Quel était votre modèle de latéral ?
Le champion du monde 1974, l’Allemand Paul Breitner qui évoluait pourtant côté gauche alors que moi je jouais côté droit. Complet, très offensif, le joueur du Bayern de Munich, puis du Real Madrid, reste le genre que j’ai toujours aimé être. J’apprenais beaucoup en le voyant à l’œuvre.
Et c’est pour cela que vous avez fait œuvre de latéral au fort tempérament offensif, ce qui n’était pas si évident à votre époque ?
Absolument. Quand le CAB joue à domicile, je joue à 80% en attaque au point que l’ailier que je suis censé marquer finit par courir derrière moi pour me marquer à la culotte. Hors de Bizerte, c’est du 50-50, car tout dépend de l’attitude du milieu de terrain et de la zone de récupération que nous choisissons.
A qui faisiez-vous attention le plus ?
J’ai eu affaire à des attaquants aussi dangereux que Mustapha Sassi et Ezeddine Chakroun (SRS), Abdessalam Chammam (ASM), Samir Bakaou et Taoufik Hadiji (ESS), Nejib Limam et Abdelhamid Hergal (ST), Temime Lahzami (EST)…

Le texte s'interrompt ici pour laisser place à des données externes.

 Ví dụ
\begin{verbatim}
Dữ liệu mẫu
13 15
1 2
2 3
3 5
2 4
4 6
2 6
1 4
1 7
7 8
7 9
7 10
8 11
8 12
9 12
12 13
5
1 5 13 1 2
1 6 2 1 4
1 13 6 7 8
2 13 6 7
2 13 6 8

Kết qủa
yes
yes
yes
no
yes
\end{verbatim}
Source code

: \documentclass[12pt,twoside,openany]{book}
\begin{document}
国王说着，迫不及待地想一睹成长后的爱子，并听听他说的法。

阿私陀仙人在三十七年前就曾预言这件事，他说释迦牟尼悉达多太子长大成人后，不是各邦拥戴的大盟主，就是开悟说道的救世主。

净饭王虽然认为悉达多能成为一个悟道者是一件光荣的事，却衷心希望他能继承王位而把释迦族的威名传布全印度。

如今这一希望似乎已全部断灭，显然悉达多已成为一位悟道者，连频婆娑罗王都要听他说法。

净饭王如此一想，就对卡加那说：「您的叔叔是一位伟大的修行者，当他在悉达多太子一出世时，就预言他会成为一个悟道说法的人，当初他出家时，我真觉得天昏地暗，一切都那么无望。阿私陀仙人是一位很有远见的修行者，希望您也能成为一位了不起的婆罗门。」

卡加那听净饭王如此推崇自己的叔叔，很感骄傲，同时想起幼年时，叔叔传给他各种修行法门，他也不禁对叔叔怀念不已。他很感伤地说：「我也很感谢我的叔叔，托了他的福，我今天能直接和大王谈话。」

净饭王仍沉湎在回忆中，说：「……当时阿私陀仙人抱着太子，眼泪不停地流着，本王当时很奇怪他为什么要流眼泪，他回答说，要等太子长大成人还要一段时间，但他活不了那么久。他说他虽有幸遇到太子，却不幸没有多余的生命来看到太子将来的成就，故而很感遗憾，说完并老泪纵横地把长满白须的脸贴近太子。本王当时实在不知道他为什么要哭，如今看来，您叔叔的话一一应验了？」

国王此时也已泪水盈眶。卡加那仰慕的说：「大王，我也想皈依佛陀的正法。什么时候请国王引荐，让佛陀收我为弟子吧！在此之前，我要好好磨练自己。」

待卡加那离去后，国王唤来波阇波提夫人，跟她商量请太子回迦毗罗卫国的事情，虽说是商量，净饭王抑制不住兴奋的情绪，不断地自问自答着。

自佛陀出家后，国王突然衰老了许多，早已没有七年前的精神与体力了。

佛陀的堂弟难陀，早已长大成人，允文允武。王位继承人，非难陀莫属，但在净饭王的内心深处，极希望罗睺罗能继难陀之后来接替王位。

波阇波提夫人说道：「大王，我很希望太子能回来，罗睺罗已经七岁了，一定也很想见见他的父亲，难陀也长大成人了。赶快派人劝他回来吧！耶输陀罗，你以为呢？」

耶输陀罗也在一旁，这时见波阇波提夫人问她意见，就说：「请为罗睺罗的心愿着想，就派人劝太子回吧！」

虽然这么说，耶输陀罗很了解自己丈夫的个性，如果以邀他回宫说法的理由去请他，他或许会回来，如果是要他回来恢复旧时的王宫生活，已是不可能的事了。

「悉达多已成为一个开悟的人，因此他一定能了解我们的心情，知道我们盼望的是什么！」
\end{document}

Mais le plus dangereux reste à mon avis le Mahdois Khaled Hosni, une vraie force de la nature. Il allait d’ailleurs goûter au foot professionnel avec La Louvière, en Belgique. Son gabarit et son travail physique anéantissaient en fin de compte le défenseur le plus costaud.
Quelles sont les qualités requises chez un bon latéral ?
La lecture du jeu, le timing et le placement. Etre un homme de zone qui sait assurer ses tâches défensives, car celles offensives viennent en second lieu. La possession de la balle est décisive. Le Barça joue comme au flipper. Jadis, j’adorais l’équipe du Brésil. Très forte en attaque, sa défense commettait pourtant des erreurs primaires et encaissait au moins un but presque à chacune de ses sorties. Ce n’est plus le cas aujourd’hui.
A votre avis, quel est le meilleur latéral droit de l’histoire du foot national ?
Mokhtar Dhouib, Neji Dziri et Ahmed Zitouni. Côté gauche, le Clubiste Gouchi était au départ promis à une très grande carrière. Abdelmajid Chetali l’appelait pour mettre la pression sur Ali Kaâbi. Malheureusement, il n’était pas très sérieux. De plus, son hygiène de vie laissait à désirer.
Et le meilleur footballeur tunisien de tous les temps ?
Volet technique et changement de vitesse, Tahar Chaibi n’avait pas son pareil. Il aurait pu faire carrière dans les plus grands clubs européens. Temime lui a succédé. Tarek Dhiab était peut-être le footballeur plus complet, car il avait un rendement constant, outre des qualités humaines incomparables. Je le trouve plus régulier que Hamadi Agrebi, par exemple.
Quels sont les meilleurs footballeurs de l’histoire du CAB ?
Driss Haddad, Mokhtar Ben Nacef, Abdeljelil Mahouachi, Larbi Baratli, Ali Mfarrej, Khaled Gasmi, Hamda Ben Doulet, Moncef Ben Gouta…
Quel est votre meilleur souvenir sportif ?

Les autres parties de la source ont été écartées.